Plaintiff also argues that her claim is subject to the six-year limitations period for breach of contract because she alleges a breach of a Note provision. But § 215(6) applies for any claim alleging an overcharge of interest, regardless of whether the claim is contractual or statutory. Siradas, 1999 WL 787658, at *7. The one-year limitations period applies.

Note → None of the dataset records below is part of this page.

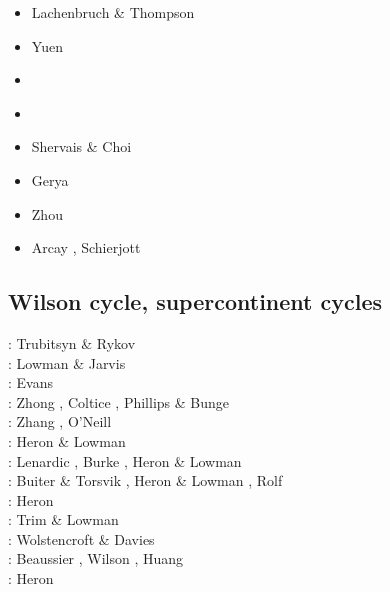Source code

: \begin{scriptsize}
\begin{itemize}
\item[\nineteenseventytwo] Lachenbruch \& Thompson \cite{lath72}
\item[\nineteenseventyeight] Yuen \etal \cite{yufs78}
\item[\twothousandseven] \cite{macl07}
\item[\twothousandten] \cite{gerya2010}
\item[\twothousandtwelve] Shervais \& Choi \cite{shch12}
\item[\twothousandthirteen] Gerya \cite{gery13c}
\item[\twothousandeighteen] Zhou \etal \cite{zhlg18}
\item[\twothousandtwenty] Arcay \etal \cite{arla20}, Schierjott \etal \cite{sctr20}
\end{itemize}
\end{scriptsize}

\subsection{Wilson cycle, supercontinent cycles}

\begin{scriptsize}
\nineteenninetyfive: Trubitsyn \& Rykov \cite{trry95}\\
\nineteenninetynine: Lowman \& Jarvis \cite{loja99}\\
\twothousandthree: Evans \cite{evan03}\\
\twothousandseven: Zhong \etal \cite{zhzl07}, Coltice \etal \cite{copb07}, 
                   Phillips \& Bunge \cite{phbu07}\\
\twothousandnine: Zhang \etal \cite{zhzm09}, O'Neill \etal \cite{onlj09}\\
\twothousandten: Heron \& Lowman \cite{helo10}\\
\twothousandeleven: Lenardic \etal \cite{lemj11}, Burke \cite{burk11}, Heron \& Lowman \cite{helo11}\\
\twothousandfourteen: Buiter \& Torsvik \cite{buto14}, Heron \& Lowman \cite{helo14}, 
                      Rolf \etal \cite{roct14}\\
\twothousandfifteen: Heron \etal \cite{hels15}\\
\twothousandsixteen: Trim \& Lowman \cite{trlo16}\\
\twothousandseventeen: Wolstencroft \& Davies \cite{woda17}\\
\twothousandnineteen: Beaussier \etal \cite{begb19}, Wilson \etal \cite{wihb19}, 
                      Huang \etal \cite{huzl19}\\
\twothousandtwenty: Heron \etal \cite{hemn20}
\end{scriptsize}

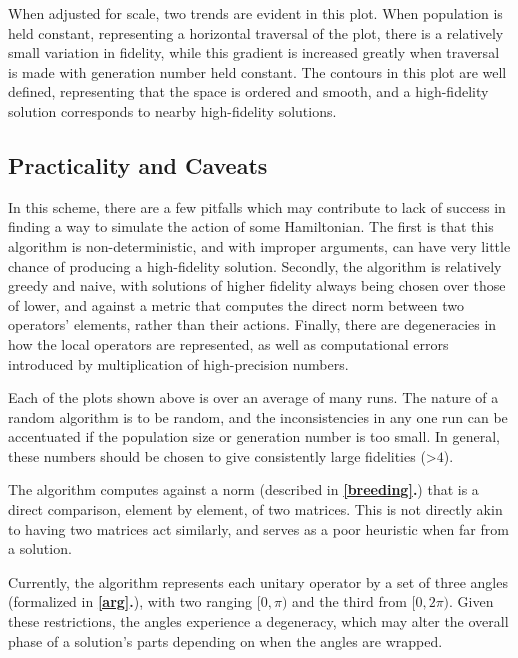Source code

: \documentclass[11pt,twocolumn]{article}
\begin{document}
    When adjusted for scale, two trends are evident in this plot. When population is held constant, representing a horizontal traversal of the plot, there is a relatively small variation in fidelity, while this gradient is increased greatly when traversal is made with generation number held constant. The contours in this plot are well defined, representing that the space is ordered and smooth, and a high-fidelity solution corresponds to nearby high-fidelity solutions.  


	\subsection{Practicality and Caveats}

	In this scheme, there are a few pitfalls which may contribute to lack of success in finding a way to simulate the action of some Hamiltonian. The first is that this algorithm is non-deterministic, and with improper arguments, can have very little chance of producing a high-fidelity solution. Secondly, the algorithm is relatively greedy and naive, with solutions of higher fidelity always being chosen over those of lower, and against a metric that computes the direct norm between two operators' elements, rather than their actions. Finally, there are degeneracies in how the local operators are represented, as well as computational errors introduced by multiplication of high-precision numbers. 

	Each of the plots shown above is over an average of many runs. The nature of a random algorithm is to be random, and the inconsistencies in any one run can be accentuated if the population size or generation number is too small. In general, these numbers should be chosen to give consistently large fidelities (>$4$).

	The algorithm computes against a norm (described in \textbf{\ref{breeding}.}) that is a direct comparison, element by element, of two matrices. This is not directly akin to having two matrices act similarly, and serves as a poor heuristic when far from a solution. 

	Currently, the algorithm represents each unitary operator by a set of three angles (formalized in \textbf{\ref{arg}.}), with two ranging $[0, \pi)$ and the third from $[0, 2\pi)$. Given these restrictions, the angles experience a degeneracy, which may alter the overall phase of a solution's parts depending on when the angles are wrapped. 
\end{document}
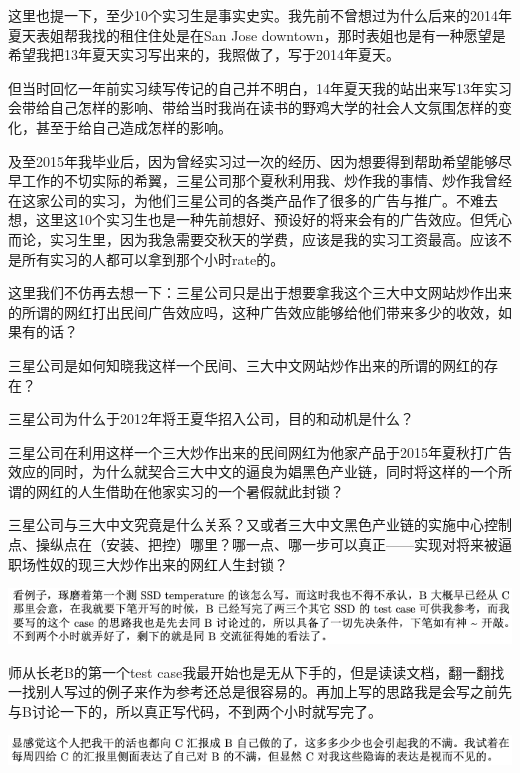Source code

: \documentclass[9pt, b5paper]{article}
\begin{document}
这里也提一下，至少10个实习生是事实史实。我先前不曾想过为什么后来的2014年夏天表姐帮我找的租住住处是在San Jose downtown，那时表姐也是有一种愿望是希望我把13年夏天实习写出来的，我照做了，写于2014年夏天。

但当时回忆一年前实习续写传记的自己并不明白，14年夏天我的站出来写13年实习会带给自己怎样的影响、带给当时我尚在读书的野鸡大学的社会人文氛围怎样的变化，甚至于给自己造成怎样的影响。

及至2015年我毕业后，因为曾经实习过一次的经历、因为想要得到帮助希望能够尽早工作的不切实际的希翼，三星公司那个夏秋利用我、炒作我的事情、炒作我曾经在这家公司的实习，为他们三星公司的各类产品作了很多的广告与推广。不难去想，这里这10个实习生也是一种先前想好、预设好的将来会有的广告效应。但凭心而论，实习生里，因为我急需要交秋天的学费，应该是我的实习工资最高。应该不是所有实习的人都可以拿到那个小时rate的。

这里我们不仿再去想一下：三星公司只是出于想要拿我这个三大中文网站炒作出来的所谓的网红打出民间广告效应吗，这种广告效应能够给他们带来多少的收效，如果有的话？

三星公司是如何知晓我这样一个民间、三大中文网站炒作出来的所谓的网红的存在？

三星公司为什么于2012年将王夏华招入公司，目的和动机是什么？

三星公司在利用这样一个三大炒作出来的民间网红为他家产品于2015年夏秋打广告效应的同时，为什么就契合三大中文的逼良为娼黑色产业链，同时将这样的一个所谓的网红的人生借助在他家实习的一个暑假就此封锁？

三星公司与三大中文究竟是什么关系？又或者三大中文黑色产业链的实施中心控制点、操纵点在（安装、把控）哪里？哪一点、哪一步可以真正——实现对将来被逼职场性奴的现三大炒作出来的网红人生封锁？

\begin{center}
\includegraphics[width=.9\linewidth]{./pic/backups_plans_20210504_215646.png}
\end{center}

师从长老B的第一个test case我最开始也是无从下手的，但是读读文档，翻一翻找一找别人写过的例子来作为参考还总是很容易的。再加上写的思路我是会写之前先与B讨论一下的，所以真正写代码，不到两个小时就写完了。 

\begin{center}
\includegraphics[width=.9\linewidth]{./pic/backups_plans_20210504_231201.png}
\end{center}
\end{document}
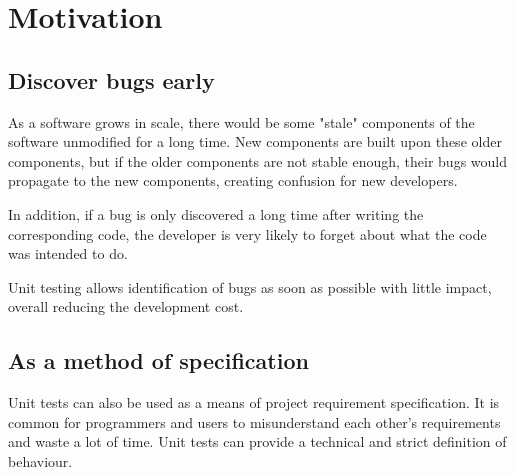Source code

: \section{Motivation}
\subsection{Discover bugs early}
As a software grows in scale, there would be some "stale" components of the software unmodified for a long time.
New components are built upon these older components, but if the older components are not stable enough,
their bugs would propagate to the new components, creating confusion for new developers.

In addition, if a bug is only discovered a long time after writing the corresponding code,
the developer is very likely to forget about what the code was intended to do.

Unit testing allows identification of bugs as soon as possible with little impact, overall reducing the development cost.

\subsection{As a method of specification}
Unit tests can also be used as a means of project requirement specification.
It is common for programmers and users to misunderstand each other's requirements and waste a lot of time.
Unit tests can provide a technical and strict definition of behaviour.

The parties dispute whether the limitations period runs from September 2008 (when Plaintiff assigned the MedaSorb shares) or October 2009 (when the shares became free-trading). That dispute is immaterial, however, because either way the action was brought far more than one year after the accrual date. The motion for summary judgment is GRANTED.

CONCLUSION

The Court GRANTS Defendant's motion for summary judgment. The Clerk is directed to enter judgment for Defendant and terminate 15 cv 5228.

SO ORDERED.

FootNotes


1. N.Y. Penal Law § 190.40 provides: "A person is guilty of criminal usury in the second degree when, not being authorized or permitted by law to do so, he knowingly charges, takes or receives any money or other property as interest on the loan or forbearance of any money or other property, at a rate exceeding twenty-five per centum per annum or the equivalent rate for a longer or shorter period."